Starting with the line that has "- Blur effects: 0.5px to 2px for softness" in the records below and stopping after the line that has "In this project", output every line exactly and nothing else; skip pictures.
══ MATERIAL SUPPLIED
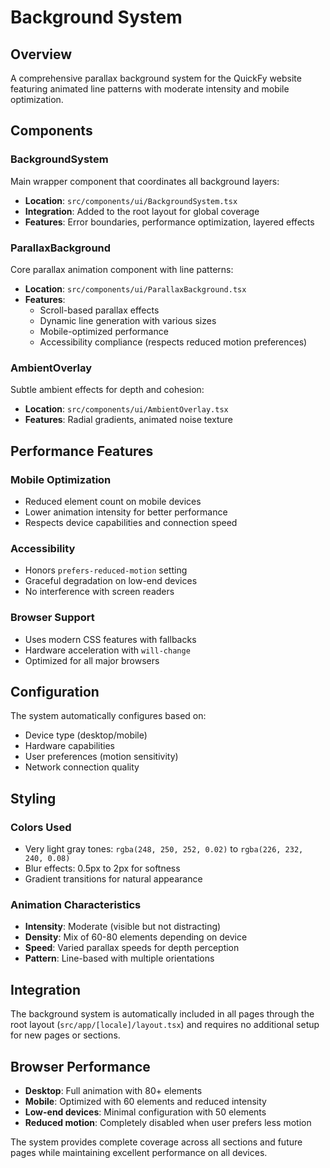 # Background System

## Overview

A comprehensive parallax background system for the QuickFy website featuring animated line patterns with moderate intensity and mobile optimization.

## Components

### BackgroundSystem
Main wrapper component that coordinates all background layers:
- **Location**: `src/components/ui/BackgroundSystem.tsx`
- **Integration**: Added to the root layout for global coverage
- **Features**: Error boundaries, performance optimization, layered effects

### ParallaxBackground
Core parallax animation component with line patterns:
- **Location**: `src/components/ui/ParallaxBackground.tsx`
- **Features**: 
  - Scroll-based parallax effects
  - Dynamic line generation with various sizes
  - Mobile-optimized performance
  - Accessibility compliance (respects reduced motion preferences)

### AmbientOverlay
Subtle ambient effects for depth and cohesion:
- **Location**: `src/components/ui/AmbientOverlay.tsx`
- **Features**: Radial gradients, animated noise texture

## Performance Features

### Mobile Optimization
- Reduced element count on mobile devices
- Lower animation intensity for better performance
- Respects device capabilities and connection speed

### Accessibility
- Honors `prefers-reduced-motion` setting
- Graceful degradation on low-end devices
- No interference with screen readers

### Browser Support
- Uses modern CSS features with fallbacks
- Hardware acceleration with `will-change`
- Optimized for all major browsers

## Configuration

The system automatically configures based on:
- Device type (desktop/mobile)
- Hardware capabilities
- User preferences (motion sensitivity)
- Network connection quality

## Styling

### Colors Used
- Very light gray tones: `rgba(248, 250, 252, 0.02)` to `rgba(226, 232, 240, 0.08)`
- Blur effects: 0.5px to 2px for softness
- Gradient transitions for natural appearance

### Animation Characteristics
- **Intensity**: Moderate (visible but not distracting)
- **Density**: Mix of 60-80 elements depending on device
- **Speed**: Varied parallax speeds for depth perception
- **Pattern**: Line-based with multiple orientations

## Integration

The background system is automatically included in all pages through the root layout (`src/app/[locale]/layout.tsx`) and requires no additional setup for new pages or sections.

## Browser Performance

- **Desktop**: Full animation with 80+ elements
- **Mobile**: Optimized with 60 elements and reduced intensity
- **Low-end devices**: Minimal configuration with 50 elements
- **Reduced motion**: Completely disabled when user prefers less motion

The system provides complete coverage across all sections and future pages while maintaining excellent performance on all devices.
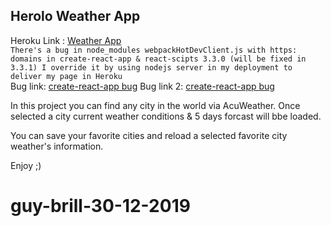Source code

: ## Herolo Weather App

Heroku Link : [Weather App](https://ferolo-weather.herokuapp.com/)<br>
`There's a bug in node_modules webpackHotDevClient.js with https: domains in create-react-app & react-scipts 3.3.0 (will be fixed in 3.3.1) I override it by using nodejs server in my deployment to deliver my page in Heroku`<br>
Bug link: [create-react-app bug](https://github.com/facebook/create-react-app/pull/8079)
Bug link 2: [create-react-app bug](https://github.com/facebook/create-react-app/issues/8075)

In this project you can find any city in the world via AcuWeather.
Once selected a city current weather conditions & 5 days forcast will bbe loaded.

You can save your favorite cities and reload a selected favorite city weather's information.

Enjoy ;)


# guy-brill-30-12-2019
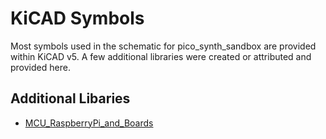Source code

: # KiCAD Symbols
Most symbols used in the schematic for pico_synth_sandbox are provided within KiCAD v5. A few additional libraries were created or attributed and provided here.

## Additional Libaries
* [MCU_RaspberryPi_and_Boards](https://github.com/ncarandini/KiCad-RP-Pico/tree/main)
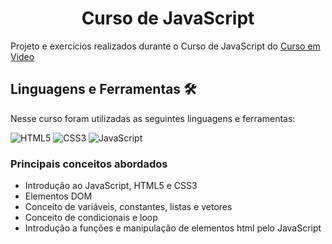 <!--Apresentação do curso-->

<h1 align="center">Curso de JavaScript</h1>
<p>
  Projeto e exercícios realizados durante o Curso de JavaScript do <a href="https://www.cursoemvideo.com/">Curso em Video</a> <br>
</p>

<!--Linguagens e Ferramentes utilizadas-->

<h2>Linguagens e Ferramentas 🛠️</h2>
<p>
  Nesse curso foram utilizadas as seguintes linguagens e ferramentas:
  <p>
      <img src="https://img.shields.io/badge/html%205-grey?style=for-the-badge&amp;logo=html5&amp;logoColor=white&amp;labelColor=8E2DE2" alt="HTML5">
      <img src="https://img.shields.io/badge/css%203-grey?style=for-the-badge&amp;logo=css3&amp;logoColor=white&amp;labelColor=8E2DE2" alt="CSS3">
      <img src="https://img.shields.io/badge/-JavaScript-grey?style=for-the-badge&amp;logo=javascript&amp;logoColor=white&amp;labelColor=8E2DE2" alt="JavaScript">
  </p>
</p>

<!--Conceitos Aprendidos-->
<h3>Principais conceitos abordados</h3>
<p>
    <ul>
        <li>Introdução ao JavaScript, HTML5 e CSS3
        <li>Elementos DOM
        <li>Conceito de variáveis, constantes, listas e vetores
        <li>Conceito de condicionais e loop
        <li>Introdução a funções e manipulação de elementos html pelo JavaScript
    </ul>
</p>
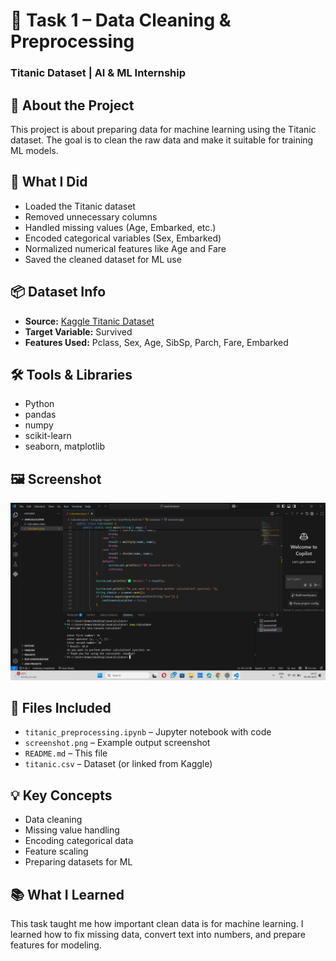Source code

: # 🧹 Task 1 – Data Cleaning & Preprocessing  
### Titanic Dataset | AI & ML Internship

## 📘 About the Project  
This project is about preparing data for machine learning using the Titanic dataset. The goal is to clean the raw data and make it suitable for training ML models.

## 🎯 What I Did  
- Loaded the Titanic dataset  
- Removed unnecessary columns  
- Handled missing values (Age, Embarked, etc.)  
- Encoded categorical variables (Sex, Embarked)  
- Normalized numerical features like Age and Fare  
- Saved the cleaned dataset for ML use

## 📦 Dataset Info  
- **Source:** [Kaggle Titanic Dataset](https://www.kaggle.com/c/titanic)  
- **Target Variable:** Survived  
- **Features Used:** Pclass, Sex, Age, SibSp, Parch, Fare, Embarked

## 🛠 Tools & Libraries  
- Python  
- pandas  
- numpy  
- scikit-learn  
- seaborn, matplotlib

## 🖼 Screenshot  
![Preview](screenshot.png)

## 📁 Files Included  
- `titanic_preprocessing.ipynb` – Jupyter notebook with code  
- `screenshot.png` – Example output screenshot  
- `README.md` – This file  
- `titanic.csv` – Dataset (or linked from Kaggle)

## 💡 Key Concepts  
- Data cleaning  
- Missing value handling  
- Encoding categorical data  
- Feature scaling  
- Preparing datasets for ML

## 📚 What I Learned  
This task taught me how important clean data is for machine learning. I learned how to fix missing data, convert text into numbers, and prepare features for modeling.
════
## RESPONSE
- Blur effects: 0.5px to 2px for softness
- Gradient transitions for natural appearance

### Animation Characteristics
- **Intensity**: Moderate (visible but not distracting)
- **Density**: Mix of 60-80 elements depending on device
- **Speed**: Varied parallax speeds for depth perception
- **Pattern**: Line-based with multiple orientations

## Integration

The background system is automatically included in all pages through the root layout (`src/app/[locale]/layout.tsx`) and requires no additional setup for new pages or sections.

## Browser Performance

- **Desktop**: Full animation with 80+ elements
- **Mobile**: Optimized with 60 elements and reduced intensity
- **Low-end devices**: Minimal configuration with 50 elements
- **Reduced motion**: Completely disabled when user prefers less motion

The system provides complete coverage across all sections and future pages while maintaining excellent performance on all devices.
Source code

: ## Herolo Weather App

Heroku Link : [Weather App](https://ferolo-weather.herokuapp.com/)<br>
`There's a bug in node_modules webpackHotDevClient.js with https: domains in create-react-app & react-scipts 3.3.0 (will be fixed in 3.3.1) I override it by using nodejs server in my deployment to deliver my page in Heroku`<br>
Bug link: [create-react-app bug](https://github.com/facebook/create-react-app/pull/8079)
Bug link 2: [create-react-app bug](https://github.com/facebook/create-react-app/issues/8075)

In this project you can find any city in the world via AcuWeather.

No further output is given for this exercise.